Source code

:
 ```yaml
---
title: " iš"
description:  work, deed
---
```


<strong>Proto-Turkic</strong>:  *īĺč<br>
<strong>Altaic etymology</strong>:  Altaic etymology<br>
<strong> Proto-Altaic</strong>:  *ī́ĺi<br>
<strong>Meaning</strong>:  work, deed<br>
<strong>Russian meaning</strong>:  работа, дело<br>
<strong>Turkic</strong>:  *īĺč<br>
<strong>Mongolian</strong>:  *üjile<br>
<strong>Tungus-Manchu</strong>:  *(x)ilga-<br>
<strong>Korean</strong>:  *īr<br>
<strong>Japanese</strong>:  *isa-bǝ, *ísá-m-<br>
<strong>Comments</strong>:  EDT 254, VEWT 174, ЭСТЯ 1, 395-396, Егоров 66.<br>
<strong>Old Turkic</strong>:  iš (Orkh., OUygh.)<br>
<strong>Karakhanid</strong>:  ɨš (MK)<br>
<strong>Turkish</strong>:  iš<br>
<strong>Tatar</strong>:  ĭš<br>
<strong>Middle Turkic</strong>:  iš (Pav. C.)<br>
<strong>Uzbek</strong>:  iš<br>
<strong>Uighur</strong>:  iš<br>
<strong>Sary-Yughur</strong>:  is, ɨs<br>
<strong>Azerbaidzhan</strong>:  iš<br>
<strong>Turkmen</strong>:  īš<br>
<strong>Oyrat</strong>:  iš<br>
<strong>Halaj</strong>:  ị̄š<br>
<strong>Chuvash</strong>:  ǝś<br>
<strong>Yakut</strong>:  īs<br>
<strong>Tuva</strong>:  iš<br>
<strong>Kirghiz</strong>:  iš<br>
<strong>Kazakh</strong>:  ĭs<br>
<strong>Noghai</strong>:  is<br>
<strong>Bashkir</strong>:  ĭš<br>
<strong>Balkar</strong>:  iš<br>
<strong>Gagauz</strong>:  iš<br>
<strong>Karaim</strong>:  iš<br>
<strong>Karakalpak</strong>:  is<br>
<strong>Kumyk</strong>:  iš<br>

WHAT THIS TASK INVOLVES:
Take each line of the material above that holds the string "deed" and copy it.

SOLUTION TO THE EXERCISE:
description:  work, deed
<strong>Meaning</strong>:  work, deed<br>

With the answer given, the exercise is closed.